Reporter’s Notebook: Women’s invisibility in climate stories erase their narratives. The result is bad policy

by Disha Shetty June 13, 2022

Ralegaon is a common stop for journalists reporting on India’s farmer suicide crisis. Rising temperatures and long droughts have hit this rural part of central India particularly hard, causing cotton crops — the lifeblood of the region — to fail, driving thousands of farmers in the region to death by suicide. Their deaths have become a major story in India and abroad.

When I met social worker and farmer Madhuri Khadse during my own reporting trip to Ralegaon last year, I asked if any journalists had come to write about women farmers before me.

“No,” she said. “But they should have. I have not seen any headlines about women farmers or their problems. There is nothing about them [in the news].”

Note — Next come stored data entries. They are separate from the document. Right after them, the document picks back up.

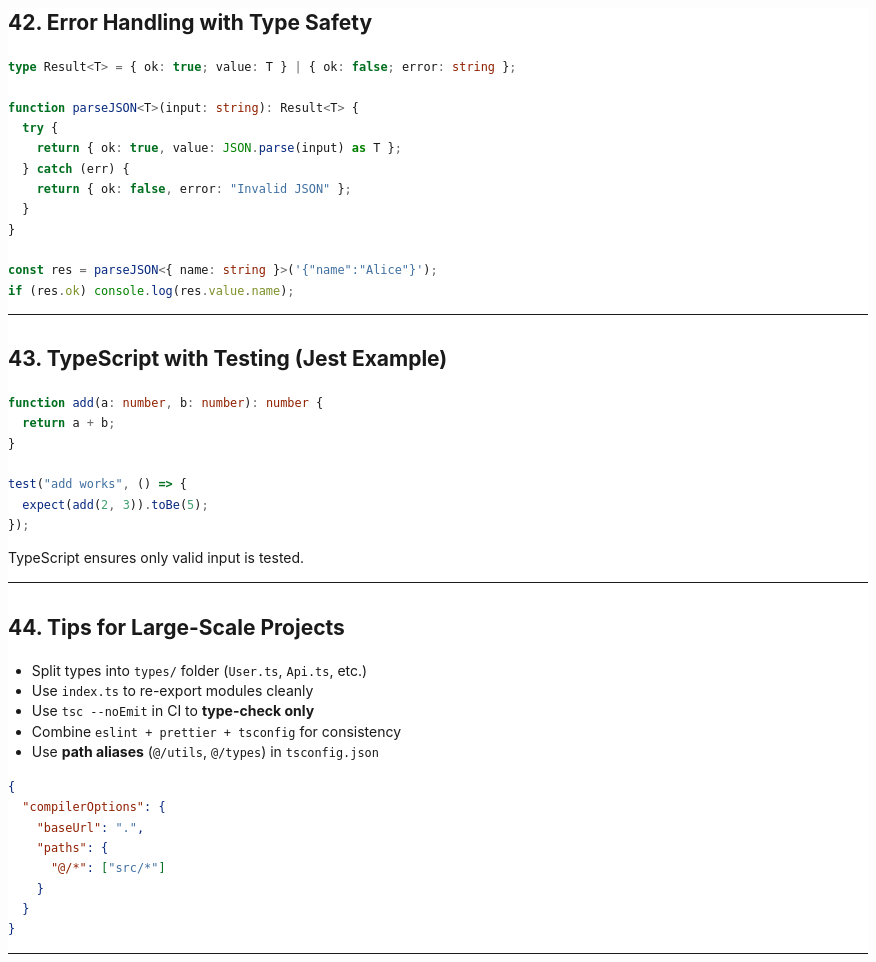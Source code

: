 
## 42. **Error Handling with Type Safety**

```ts
type Result<T> = { ok: true; value: T } | { ok: false; error: string };

function parseJSON<T>(input: string): Result<T> {
  try {
    return { ok: true, value: JSON.parse(input) as T };
  } catch (err) {
    return { ok: false, error: "Invalid JSON" };
  }
}

const res = parseJSON<{ name: string }>('{"name":"Alice"}');
if (res.ok) console.log(res.value.name);
```

---

## 43. **TypeScript with Testing (Jest Example)**

```ts
function add(a: number, b: number): number {
  return a + b;
}

test("add works", () => {
  expect(add(2, 3)).toBe(5);
});
```

TypeScript ensures only valid input is tested.

---

## 44. **Tips for Large-Scale Projects**

* Split types into `types/` folder (`User.ts`, `Api.ts`, etc.)
* Use `index.ts` to re-export modules cleanly
* Use `tsc --noEmit` in CI to **type-check only**
* Combine `eslint + prettier + tsconfig` for consistency
* Use **path aliases** (`@/utils`, `@/types`) in `tsconfig.json`

```json
{
  "compilerOptions": {
    "baseUrl": ".",
    "paths": {
      "@/*": ["src/*"]
    }
  }
}
```

---

  [key: string]: string;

Khadse runs the nonprofit Prerna Gram Vikas Sanstha, which works primarily with women farmers in the area — she knew that they too were being hit hard by the climate crisis. This should have been a no-brainer for us journalists as well: according to official government statistics, 75.7% of rural women in India are engaged in agriculture. But in article after article, farmers are often exclusively portrayed as men.
With the changing climate hitting the agriculture sector hard, women’s invisibility in media coverage leaves their distress unacknowledged. That’s why it was a relief to see the latest report by the Intergovernmental Panel on Climate Change (IPCC) state that women are especially vulnerable to climate change, and that it is urgent to integrate women’s perspectives in order to address the crisis.

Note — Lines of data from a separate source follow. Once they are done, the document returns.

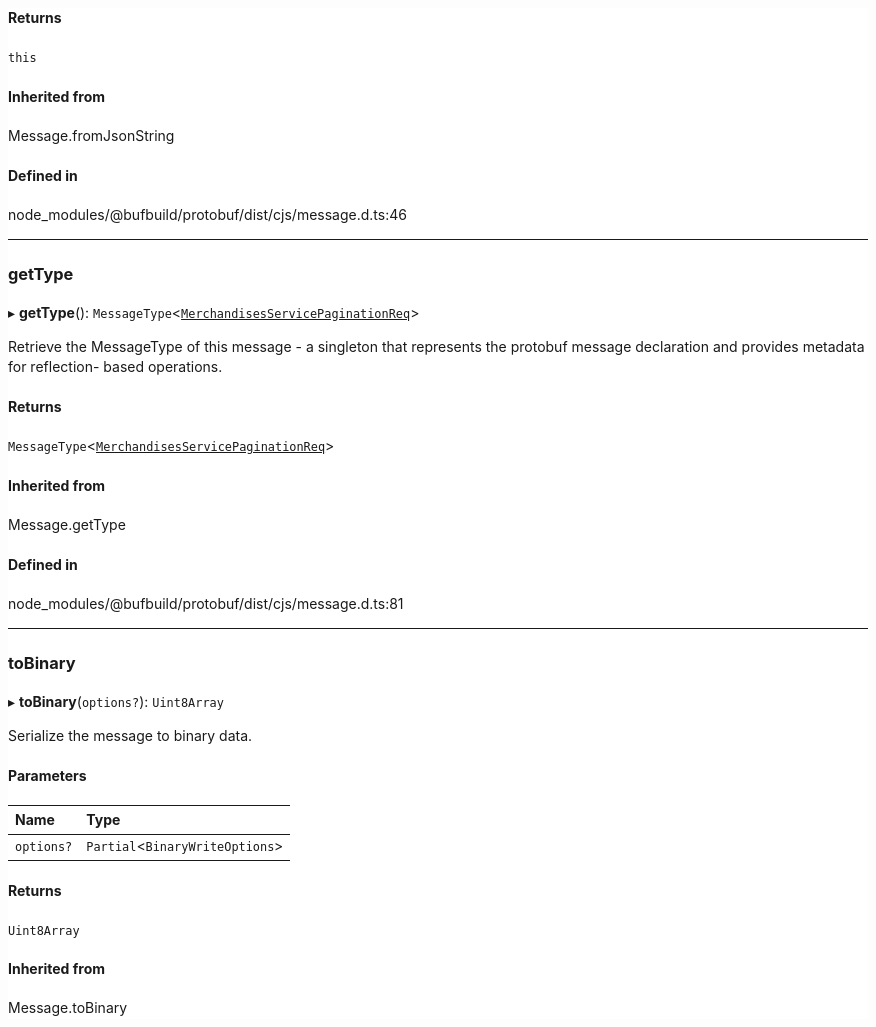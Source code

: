 #### Returns

`this`

#### Inherited from

Message.fromJsonString

#### Defined in

node_modules/@bufbuild/protobuf/dist/cjs/message.d.ts:46

___

### getType

▸ **getType**(): `MessageType`\<[`MerchandisesServicePaginationReq`](MerchandisesServicePaginationReq.md)\>

Retrieve the MessageType of this message - a singleton that represents
the protobuf message declaration and provides metadata for reflection-
based operations.

#### Returns

`MessageType`\<[`MerchandisesServicePaginationReq`](MerchandisesServicePaginationReq.md)\>

#### Inherited from

Message.getType

#### Defined in

node_modules/@bufbuild/protobuf/dist/cjs/message.d.ts:81

___

### toBinary

▸ **toBinary**(`options?`): `Uint8Array`

Serialize the message to binary data.

#### Parameters

| Name | Type |
| :------ | :------ |
| `options?` | `Partial`\<`BinaryWriteOptions`\> |

#### Returns

`Uint8Array`

#### Inherited from

Message.toBinary
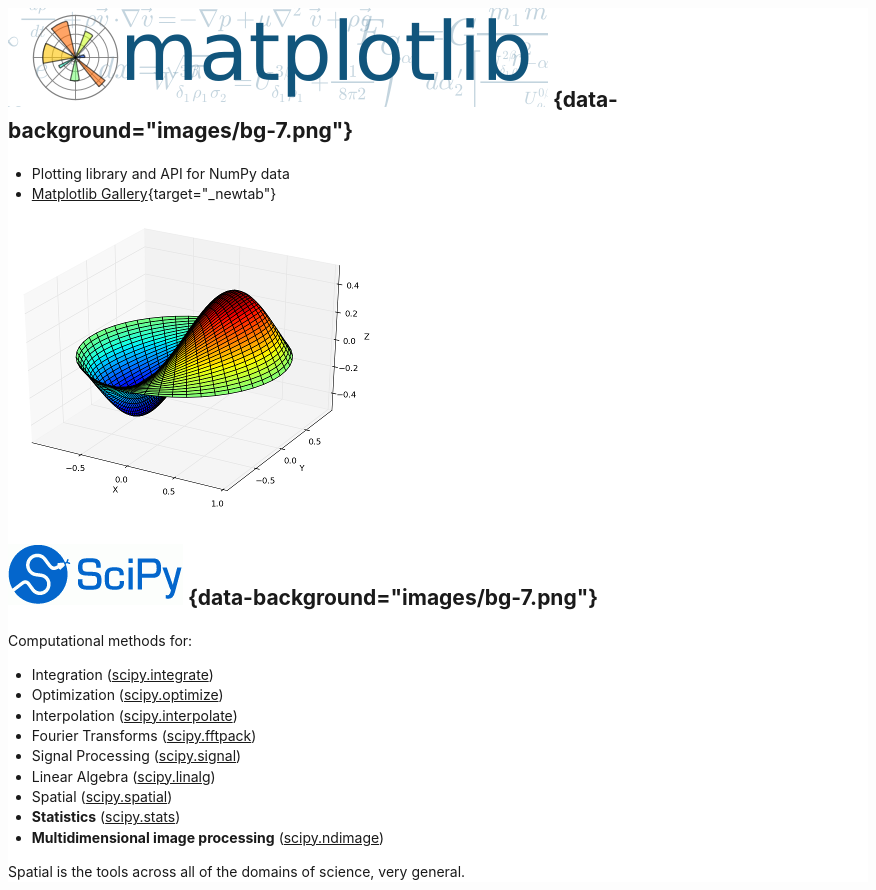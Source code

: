 ![](images/logos/matplotlib.png) {data-background="images/bg-7.png"}
--------------------------------

 - Plotting library and API for NumPy data
 - [Matplotlib Gallery](http://matplotlib.org/gallery.html){target="_newtab"}

![](images/special-1.png)

![](images/logos/scipy.png) {data-background="images/bg-7.png"}
---------------------------

Computational methods for:

 - Integration ([scipy.integrate](http://docs.scipy.org/doc/scipy/reference/tutorial/integrate.html))
 - Optimization ([scipy.optimize](http://docs.scipy.org/doc/scipy/reference/tutorial/optimize.html))
 - Interpolation ([scipy.interpolate](http://docs.scipy.org/doc/scipy/reference/tutorial/interpolate.html))
 - Fourier Transforms ([scipy.fftpack](http://docs.scipy.org/doc/scipy/reference/tutorial/fftpack.html))
 - Signal Processing ([scipy.signal](http://docs.scipy.org/doc/scipy/reference/tutorial/signal.html))
 - Linear Algebra ([scipy.linalg](http://docs.scipy.org/doc/scipy/reference/tutorial/linalg.html))
 - Spatial ([scipy.spatial](http://docs.scipy.org/doc/scipy/reference/tutorial/spatial.html))
 - **Statistics** ([scipy.stats](http://docs.scipy.org/doc/scipy/reference/tutorial/integrate.html))
 - **Multidimensional image processing** ([scipy.ndimage](http://docs.scipy.org/doc/scipy/reference/tutorial/ndimage.html))

<div class="notes">
Spatial is the tools across all of the domains of science, very general.
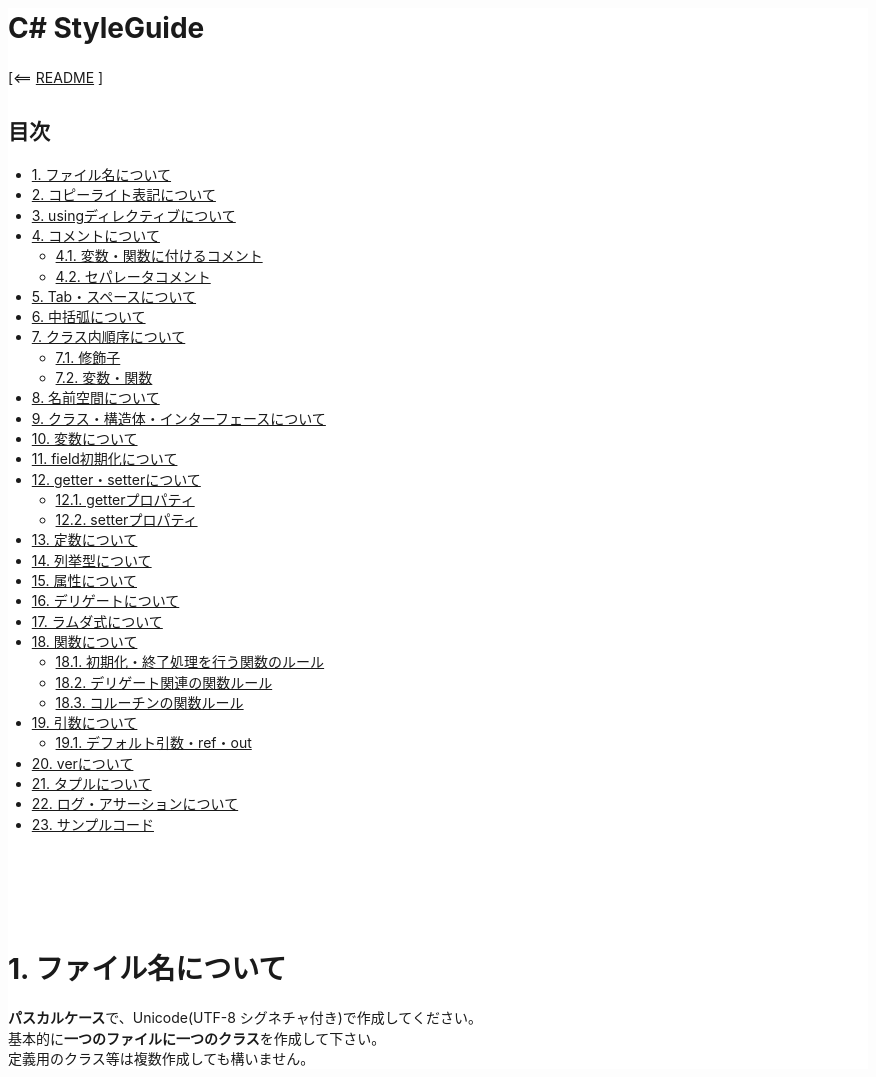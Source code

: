 # C# StyleGuide

\[\<== [README](README.md) \] 

## 目次

- [1. ファイル名について](#1-ファイル名について)
- [2. コピーライト表記について](#2-コピーライト表記について)
- [3. usingディレクティブについて](#3-usingディレクティブについて)
- [4. コメントについて](#4-コメントについて)
  - [4.1. 変数・関数に付けるコメント](#41-変数関数に付けるコメント)
  - [4.2. セパレータコメント](#42-セパレータコメント)
- [5. Tab・スペースについて](#5-tabスペースについて)
- [6. 中括弧について](#6-中括弧について)
- [7. クラス内順序について](#7-クラス内順序について)
  - [7.1. 修飾子](#71-修飾子)
  - [7.2. 変数・関数](#72-変数関数)
- [8. 名前空間について](#8-名前空間について)
- [9. クラス・構造体・インターフェースについて](#9-クラス構造体インターフェースについて)
- [10. 変数について](#10-変数について)
- [11. field初期化について](#11-field初期化について)
- [12. getter・setterについて](#12-gettersetterについて)
  - [12.1. getterプロパティ](#121-getterプロパティ)
  - [12.2. setterプロパティ](#122-setterプロパティ)
- [13. 定数について](#13-定数について)
- [14. 列挙型について](#14-列挙型について)
- [15. 属性について](#15-属性について)
- [16. デリゲートについて](#16-デリゲートについて)
- [17. ラムダ式について](#17-ラムダ式について)
- [18. 関数について](#18-関数について)
  - [18.1. 初期化・終了処理を行う関数のルール](#181-初期化終了処理を行う関数のルール)
  - [18.2. デリゲート関連の関数ルール](#182-デリゲート関連の関数ルール)
  - [18.3. コルーチンの関数ルール](#183-コルーチンの関数ルール)
- [19. 引数について](#19-引数について)
  - [19.1. デフォルト引数・ref・out](#191-デフォルト引数refout)
- [20. verについて](#20-verについて)
- [21. タプルについて](#21-タプルについて)
- [22. ログ・アサーションについて](#22-ログアサーションについて)
- [23. サンプルコード](#23-サンプルコード)

<br>
<br>
<br>

# 1. ファイル名について
**パスカルケース**で、Unicode(UTF-8 シグネチャ付き)で作成してください。<br>
基本的に**一つのファイルに一つのクラス**を作成して下さい。<br>
定義用のクラス等は複数作成しても構いません。<br>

We know that climate change affects women differently from men. One impact is an increase in invisible and unpaid labor such as care work. And in much of the developing world, the climate crisis is increasing internal migration.

“What we see is that often it is men who are moving, with women left to handle unproductive farms and livestock while also undertaking all care work from older parents or young children,” said Chandni Singh, a senior researcher at the Indian Institute for Human Settlements (IIHS) and a lead author of the IPCC report. This increased burden, she said, is poorly captured in our solutions to climate change.

Excluding women’s voices leads to poor policy decisions: “Adaptation actions do not automatically have positive outcomes for gender equality,” said Anjal Prakash, research director at the Indian School of Business, Hyderabad, and another lead author of the IPCC report. A 2021 report commissioned by Internews, a media non-profit, found not only that fewer women than men appear in environmental stories in Asian media, but that when women did appear they tended to be reduced to victim status, rather than offering solutions.

This is why it’s so refreshing when journalists break the mold to present a feminist gaze on climate. “I’m really tired of seeing male experts, just giving solutions,” journalist and filmmaker Neelima Vallangi told me. One of the storylines in her documentary, The Weight of Water, tracks the impact of Himalayan springs drying up on local communities and sheds light on the rise of uterine prolapse among women who have to travel further and further to bring back heavy loads of water. The film is unassuming in its presentation of the female point of view, but I was deeply moved — it made me realize just how rare it is to see women at the center of climate narratives. This is exactly the type of work we need to see more of; it is exactly the type of work that we aspire to do at The Fuller Project. In the coming months, I’ll be putting out several stories which look at the impact of climate change on women. Stay tuned for a look at the hidden toll of India’s heatwaves on women.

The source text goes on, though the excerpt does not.